Previous features on VINCIT have examined the contribution to the early development of sport in Bradford by Jack Nunn [1] and Thomas Paton [2], two individuals who had a massive impact in the background at Valley Parade but until recently have sadly been overlooked in the historical narrative. Nunn for instance was the man associated with the redevelopment of the ground in 1908 and Paton for making ‘Glorious 1911’ possible by targeting new signings.
Whilst better known for the family business that designed the FA Cup trophy in 1911, Tony Fattorini‘s impact on local – as well as national and international – sport has arguably not been given the recognition that it deserves…

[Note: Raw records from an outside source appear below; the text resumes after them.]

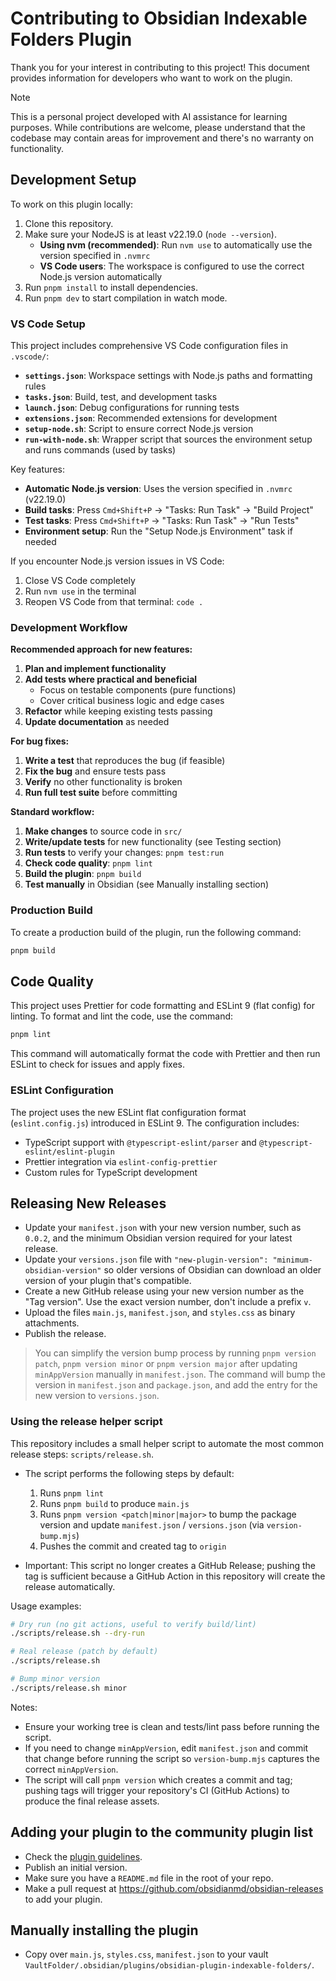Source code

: # Contributing to Obsidian Indexable Folders Plugin

Thank you for your interest in contributing to this project! This document provides information for developers who want to work on the plugin.

> [!NOTE]
> This is a personal project developed with AI assistance for learning purposes. While contributions are welcome, please understand that the codebase may contain areas for improvement and there's no warranty on functionality.

## Development Setup

To work on this plugin locally:

1. Clone this repository.
2. Make sure your NodeJS is at least v22.19.0 (`node --version`).
   - **Using nvm (recommended)**: Run `nvm use` to automatically use the version specified in `.nvmrc`
   - **VS Code users**: The workspace is configured to use the correct Node.js version automatically
3. Run `pnpm install` to install dependencies.
4. Run `pnpm dev` to start compilation in watch mode.

### VS Code Setup

This project includes comprehensive VS Code configuration files in `.vscode/`:

- **`settings.json`**: Workspace settings with Node.js paths and formatting rules
- **`tasks.json`**: Build, test, and development tasks
- **`launch.json`**: Debug configurations for running tests
- **`extensions.json`**: Recommended extensions for development
- **`setup-node.sh`**: Script to ensure correct Node.js version
- **`run-with-node.sh`**: Wrapper script that sources the environment setup and runs commands (used by tasks)

Key features:

- **Automatic Node.js version**: Uses the version specified in `.nvmrc` (v22.19.0)
- **Build tasks**: Press `Cmd+Shift+P` → "Tasks: Run Task" → "Build Project"
- **Test tasks**: Press `Cmd+Shift+P` → "Tasks: Run Task" → "Run Tests"
- **Environment setup**: Run the "Setup Node.js Environment" task if needed

If you encounter Node.js version issues in VS Code:

1. Close VS Code completely
2. Run `nvm use` in the terminal
3. Reopen VS Code from that terminal: `code .`

### Development Workflow

**Recommended approach for new features:**

1. **Plan and implement functionality**
2. **Add tests where practical and beneficial**
    - Focus on testable components (pure functions)
    - Cover critical business logic and edge cases
3. **Refactor** while keeping existing tests passing
4. **Update documentation** as needed

**For bug fixes:**

1. **Write a test** that reproduces the bug (if feasible)
2. **Fix the bug** and ensure tests pass
3. **Verify** no other functionality is broken
4. **Run full test suite** before committing

**Standard workflow:**

1. **Make changes** to source code in `src/`
2. **Write/update tests** for new functionality (see Testing section)
3. **Run tests** to verify your changes: `pnpm test:run`
4. **Check code quality**: `pnpm lint`
5. **Build the plugin**: `pnpm build`
6. **Test manually** in Obsidian (see Manually installing section)

### Production Build

To create a production build of the plugin, run the following command:

```bash
pnpm build
```

## Code Quality

This project uses Prettier for code formatting and ESLint 9 (flat config) for linting. To format and lint the code, use the command:

```bash
pnpm lint
```

This command will automatically format the code with Prettier and then run ESLint to check for issues and apply fixes.

### ESLint Configuration

The project uses the new ESLint flat configuration format (`eslint.config.js`) introduced in ESLint 9. The configuration includes:

- TypeScript support with `@typescript-eslint/parser` and `@typescript-eslint/eslint-plugin`
- Prettier integration via `eslint-config-prettier`
- Custom rules for TypeScript development

## Releasing New Releases

- Update your `manifest.json` with your new version number, such as `0.0.2`, and the minimum Obsidian version required for your latest release.
- Update your `versions.json` file with `"new-plugin-version": "minimum-obsidian-version"` so older versions of Obsidian can download an older version of your plugin that's compatible.
- Create a new GitHub release using your new version number as the "Tag version". Use the exact version number, don't include a prefix `v`.
- Upload the files `main.js`, `manifest.json`, and `styles.css` as binary attachments.
- Publish the release.

> You can simplify the version bump process by running `pnpm version patch`, `pnpm version minor` or `pnpm version major` after updating `minAppVersion` manually in `manifest.json`. The command will bump the version in `manifest.json` and `package.json`, and add the entry for the new version to `versions.json`.

### Using the release helper script

This repository includes a small helper script to automate the most common release steps: `scripts/release.sh`.

- The script performs the following steps by default:
    1. Runs `pnpm lint`
    2. Runs `pnpm build` to produce `main.js`
    3. Runs `pnpm version <patch|minor|major>` to bump the package version and update `manifest.json` / `versions.json` (via `version-bump.mjs`)
    4. Pushes the commit and created tag to `origin`

- Important: This script no longer creates a GitHub Release; pushing the tag is sufficient because a GitHub Action in this repository will create the release automatically.

Usage examples:

```bash
# Dry run (no git actions, useful to verify build/lint)
./scripts/release.sh --dry-run

# Real release (patch by default)
./scripts/release.sh

# Bump minor version
./scripts/release.sh minor
```

Notes:

- Ensure your working tree is clean and tests/lint pass before running the script.
- If you need to change `minAppVersion`, edit `manifest.json` and commit that change before running the script so `version-bump.mjs` captures the correct `minAppVersion`.
- The script will call `pnpm version` which creates a commit and tag; pushing tags will trigger your repository's CI (GitHub Actions) to produce the final release assets.

## Adding your plugin to the community plugin list

- Check the [plugin guidelines](https://docs.obsidian.md/Plugins/Releasing/Plugin+guidelines).
- Publish an initial version.
- Make sure you have a `README.md` file in the root of your repo.
- Make a pull request at <https://github.com/obsidianmd/obsidian-releases> to add your plugin.

## Manually installing the plugin

- Copy over `main.js`, `styles.css`, `manifest.json` to your vault `VaultFolder/.obsidian/plugins/obsidian-plugin-indexable-folders/`.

Messrs Fattorini & Sons (then of Bradford) is known as the firm that designed – although did not make – both the RL Challenge Cup and the current FA Cup trophies, not to mention the medals presented to members of winning teams. The firm also supplied trophies and medals for countless other local and regional sports competitions, including for example the Yorkshire Challenge Cup and the Bradford Charity Cup [3] both of which had major impact on the popularity of rugby in the 1880s.
Tony Fattorini (1862-1931) played a big part in the success of the family business, the reputation of which was enhanced through close links with British sport. Another family concern, Sports & Pastimes Ltd Athletic and School Clothing Manufacturers that supplied sports accessories, similarly benefited from the emergence of the football industry in the third quarter of the nineteenth century and its subsequent growth.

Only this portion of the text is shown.